Anshul’s take on the on-going malady is laced with amusing episodes and that’s what makes it an identifiable attempt. As a matter of fact, the plight of the common man, who is burdened with constant price rise, comes across quite well in this satire, in the second hour specifically. Nonetheless, I wish to point out, the film is not without its share of flaws. More on that later!
SAARE JAHAAN SE MEHNGA… is a mirthful take on inflation seen through a wage-earning, working class family unit from Sonepat, Haryana. Puttan [Sanjay Mishra] resides with his family consisting of his father Nagpal [Vishwa Mohan Badola], his wife Noori [Pragati Pandey] and younger brother Gopal [Ranjan Chhabra]. One of Puttan’s friends comes up with a scheme to deal with inflationary pressure, but what’s expected to liberate them from mehangai turns chaotic.
SAARE JAHAAN SE MEHNGA… has an attention-grabbing thought and the implementation catches your eye on several occasions, more so towards the latter half. In fact, much of the first hour is devoted to establishing the plot/characters and how the common man is grappling with inflation. While the first hour is strictly okay, the film takes a dramatic turn in the latter half as the family finds itself cornered. The penultimate portions, in particular, are the mainstay of the enterprise.

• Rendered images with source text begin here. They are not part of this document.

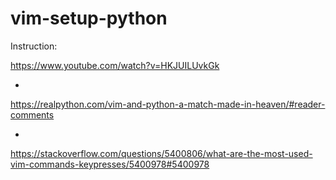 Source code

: # vim-setup-python

Instruction:

https://www.youtube.com/watch?v=HKJUILUvkGk

+

https://realpython.com/vim-and-python-a-match-made-in-heaven/#reader-comments

+ 

https://stackoverflow.com/questions/5400806/what-are-the-most-used-vim-commands-keypresses/5400978#5400978

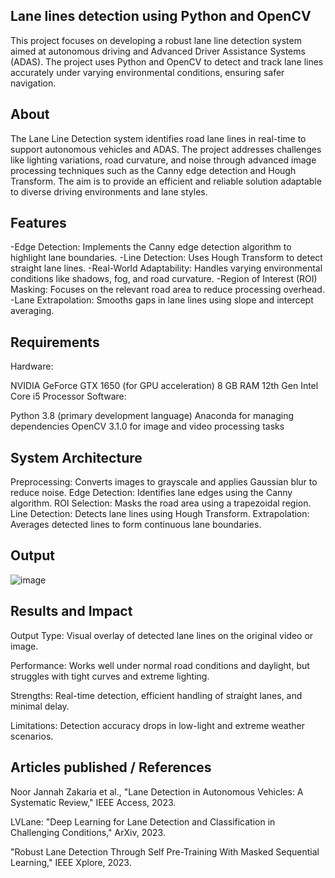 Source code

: ## Lane lines detection using Python and OpenCV
This project focuses on developing a robust lane line detection system aimed at autonomous driving and Advanced Driver Assistance Systems (ADAS). The project uses Python and OpenCV to detect and track lane lines accurately under varying environmental conditions, ensuring safer navigation.

## About
The Lane Line Detection system identifies road lane lines in real-time to support autonomous vehicles and ADAS. The project addresses challenges like lighting variations, road curvature, and noise through advanced image processing techniques such as the Canny edge detection and Hough Transform. The aim is to provide an efficient and reliable solution adaptable to diverse driving environments and lane styles.

## Features
-Edge Detection: Implements the Canny edge detection algorithm to highlight lane boundaries. -Line Detection: Uses Hough Transform to detect straight lane lines. -Real-World Adaptability: Handles varying environmental conditions like shadows, fog, and road curvature. -Region of Interest (ROI) Masking: Focuses on the relevant road area to reduce processing overhead. -Lane Extrapolation: Smooths gaps in lane lines using slope and intercept averaging.

## Requirements
Hardware:

NVIDIA GeForce GTX 1650 (for GPU acceleration) 8 GB RAM 12th Gen Intel Core i5 Processor Software:

Python 3.8 (primary development language) Anaconda for managing dependencies OpenCV 3.1.0 for image and video processing tasks

## System Architecture
Preprocessing: Converts images to grayscale and applies Gaussian blur to reduce noise. Edge Detection: Identifies lane edges using the Canny algorithm. ROI Selection: Masks the road area using a trapezoidal region. Line Detection: Detects lane lines using Hough Transform. Extrapolation: Averages detected lines to form continuous lane boundaries.


## Output

![image](https://github.com/user-attachments/assets/bfe8a602-2e8e-428a-b636-82781622b5d1)



## Results and Impact
Output Type: Visual overlay of detected lane lines on the original video or image.

Performance: Works well under normal road conditions and daylight, but struggles with tight curves and extreme lighting.

Strengths: Real-time detection, efficient handling of straight lanes, and minimal delay.

Limitations: Detection accuracy drops in low-light and extreme weather scenarios.

## Articles published / References
Noor Jannah Zakaria et al., "Lane Detection in Autonomous Vehicles: A Systematic Review," IEEE Access, 2023.

LVLane: "Deep Learning for Lane Detection and Classification in Challenging Conditions," ArXiv, 2023.

"Robust Lane Detection Through Self Pre-Training With Masked Sequential Learning," IEEE Xplore, 2023.



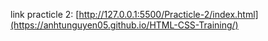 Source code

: link practicle 2: [http://127.0.0.1:5500/Practicle-2/index.html](https://anhtunguyen05.github.io/HTML-CSS-Training/)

The film benefits considerably because Anshul gives a lot of attention to tiny details, thus recreating the middle class environment delightfully. The realistic milieu, the wit and humor in the conversation and of course, the graceful act by its principal cast makes you leave the auditorium with a beam on your face. The sole deterrent is that the writing could’ve been tighter, although the run time [less than 2 hours] is just perfect. The soundtrack has been created keeping the essence of the film. ‘Aoun De’, towards the end credits, is a pleasing track, while the romantic song between the young couple could’ve been avoided.
Sanjay Mishra is splendid. He’s the lifeline of the film. Vishwa Mohan Badola tends to go over the top at times, but is wonderful otherwise. Zakir Hussain is exceptional. Pragati Pandey is a complete natural. Ranjan Chhabra is satisfactory. Disha doesn’t get much to do. Sitaram Panchal [as Vedpal] is first-rate.
On the whole, SAARE JAHAAN SE MEHNGA… is topical, relevant and relatable, with some endearing moments. It may be lacking in face-value, but you can’t deny that it’s an honest effort!